Commemorazione a Palermo per Pio La Torre
Una cerimonia si è svolta in via Li Muli a Palermo. Qui, 44 anni fa, persero la vita Pio La Torre e il suo collaboratore Rosario Di Salvo. L'agguato fu opera della mafia. L'evento ha visto la deposizione di una corona di fiori nel luogo dell'eccidio.
Alla commemorazione era presente Franco La Torre, figlio dell'ex segretario regionale del Partito Comunista Italiano. Ha sottolineato il significato profondo del ricordo. «Il ricordo è un momento di quel percorso che porta all'impegno», ha dichiarato. Ha aggiunto che non si tratta di una semplice rimembranza. È fondamentale coinvolgere le giovani generazioni.
Queste generazioni devono conoscere eventi accaduti prima della loro nascita. Alcuni eventi sono precedenti anche alla nascita dei loro genitori. L'intervento di Franco La Torre ha evidenziato la continuità tra memoria storica e azione presente.
L'eredità antimafia e la legislazione
Anthony Barbagallo, segretario regionale del Partito Democratico, ha preso la parola. Ha ricordato non solo l'anniversario dell'uccisione di La Torre e Di Salvo. Ha anche citato il 50esimo anniversario della relazione antimafia. Ha criticato i tentativi di revisione della legislazione antimafia.
In particolare, ha menzionato la legge Rognoni-La Torre. Barbagallo ha affermato con forza che questa legge non deve essere toccata. Anzi, ha invocato un rilancio deciso. Il tema dell'efficacia delle confische dei beni e dei sequestri è cruciale. La sua dichiarazione ha ribadito la ferma opposizione a qualsiasi indebolimento delle misure contro la mafia.

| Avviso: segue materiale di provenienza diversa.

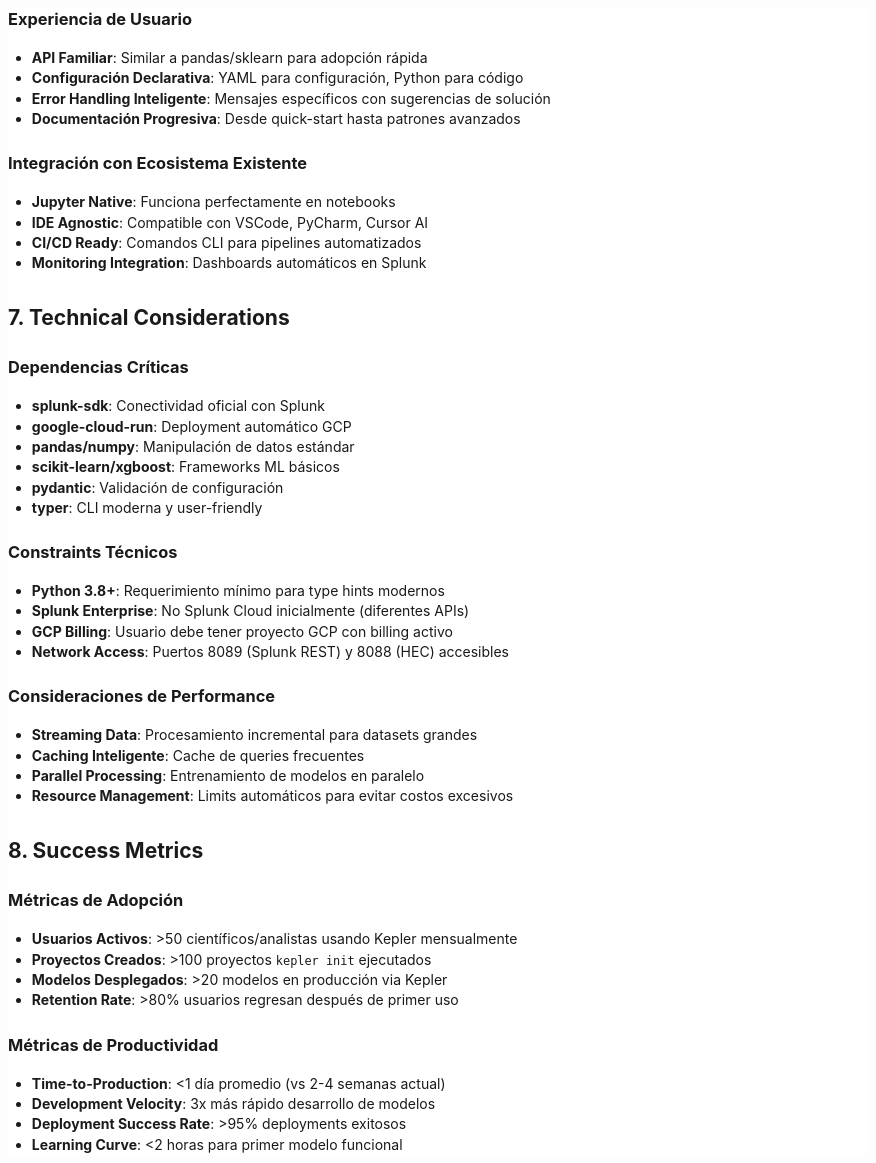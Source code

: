 ### Experiencia de Usuario
- **API Familiar**: Similar a pandas/sklearn para adopción rápida
- **Configuración Declarativa**: YAML para configuración, Python para código
- **Error Handling Inteligente**: Mensajes específicos con sugerencias de solución
- **Documentación Progresiva**: Desde quick-start hasta patrones avanzados

### Integración con Ecosistema Existente
- **Jupyter Native**: Funciona perfectamente en notebooks
- **IDE Agnostic**: Compatible con VSCode, PyCharm, Cursor AI
- **CI/CD Ready**: Comandos CLI para pipelines automatizados
- **Monitoring Integration**: Dashboards automáticos en Splunk

## 7. Technical Considerations

### Dependencias Críticas
- **splunk-sdk**: Conectividad oficial con Splunk
- **google-cloud-run**: Deployment automático GCP
- **pandas/numpy**: Manipulación de datos estándar
- **scikit-learn/xgboost**: Frameworks ML básicos
- **pydantic**: Validación de configuración
- **typer**: CLI moderna y user-friendly

### Constraints Técnicos
- **Python 3.8+**: Requerimiento mínimo para type hints modernos
- **Splunk Enterprise**: No Splunk Cloud inicialmente (diferentes APIs)
- **GCP Billing**: Usuario debe tener proyecto GCP con billing activo
- **Network Access**: Puertos 8089 (Splunk REST) y 8088 (HEC) accesibles

### Consideraciones de Performance
- **Streaming Data**: Procesamiento incremental para datasets grandes
- **Caching Inteligente**: Cache de queries frecuentes
- **Parallel Processing**: Entrenamiento de modelos en paralelo
- **Resource Management**: Limits automáticos para evitar costos excesivos

## 8. Success Metrics

### Métricas de Adopción
- **Usuarios Activos**: >50 científicos/analistas usando Kepler mensualmente
- **Proyectos Creados**: >100 proyectos `kepler init` ejecutados
- **Modelos Desplegados**: >20 modelos en producción via Kepler
- **Retention Rate**: >80% usuarios regresan después de primer uso

### Métricas de Productividad  
- **Time-to-Production**: <1 día promedio (vs 2-4 semanas actual)
- **Development Velocity**: 3x más rápido desarrollo de modelos
- **Deployment Success Rate**: >95% deployments exitosos
- **Learning Curve**: <2 horas para primer modelo funcional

I principi di Pio La Torre e l'unità
Alfio Mannino, segretario regionale della CGIL, ha ricordato i principi fondamentali di Pio La Torre. Ha evidenziato due pilastri del suo pensiero. Il primo era il contrasto alla mafia e alla criminalità organizzata. Il secondo era l'affermazione delle ragioni della pace. Questi due obiettivi erano inscindibili nella sua visione politica.
Mannino ha anche sottolineato un altro insegnamento di La Torre. Tutto questo impegno doveva essere perseguito in un quadro di grande unità. L'unità tra il mondo del lavoro, le istituzioni e il mondo democratico e progressista era essenziale. Questo messaggio di coesione sociale risuona ancora oggi.
Presenze istituzionali alla commemorazione
La cerimonia commemorativa ha visto la partecipazione di numerose figure istituzionali. Tra gli altri, era presente una delegazione del Partito Democratico. Includeva la vice segretaria Valentina Chinnici. C'era anche il deputato e componente della Commissione Antimafia, Beppe Provenzano.
Hanno partecipato anche l'assessore comunale Fabrizio Ferrandelli, in rappresentanza del sindaco di Palermo, Roberto Lagalla. Presente il presidente dell'Antimafia regionale, Antonello Cracolici. Non sono mancati l'assessore regionale ai Beni Culturali, Francesco Paolo Scarpinato, il questore Vito Calvino e il prefetto Massimo Mariani.
La presenza di queste autorità testimonia l'importanza attribuita alla memoria di Pio La Torre e Rosario Di Salvo. Sottolinea anche l'impegno collettivo nella lotta alla criminalità organizzata.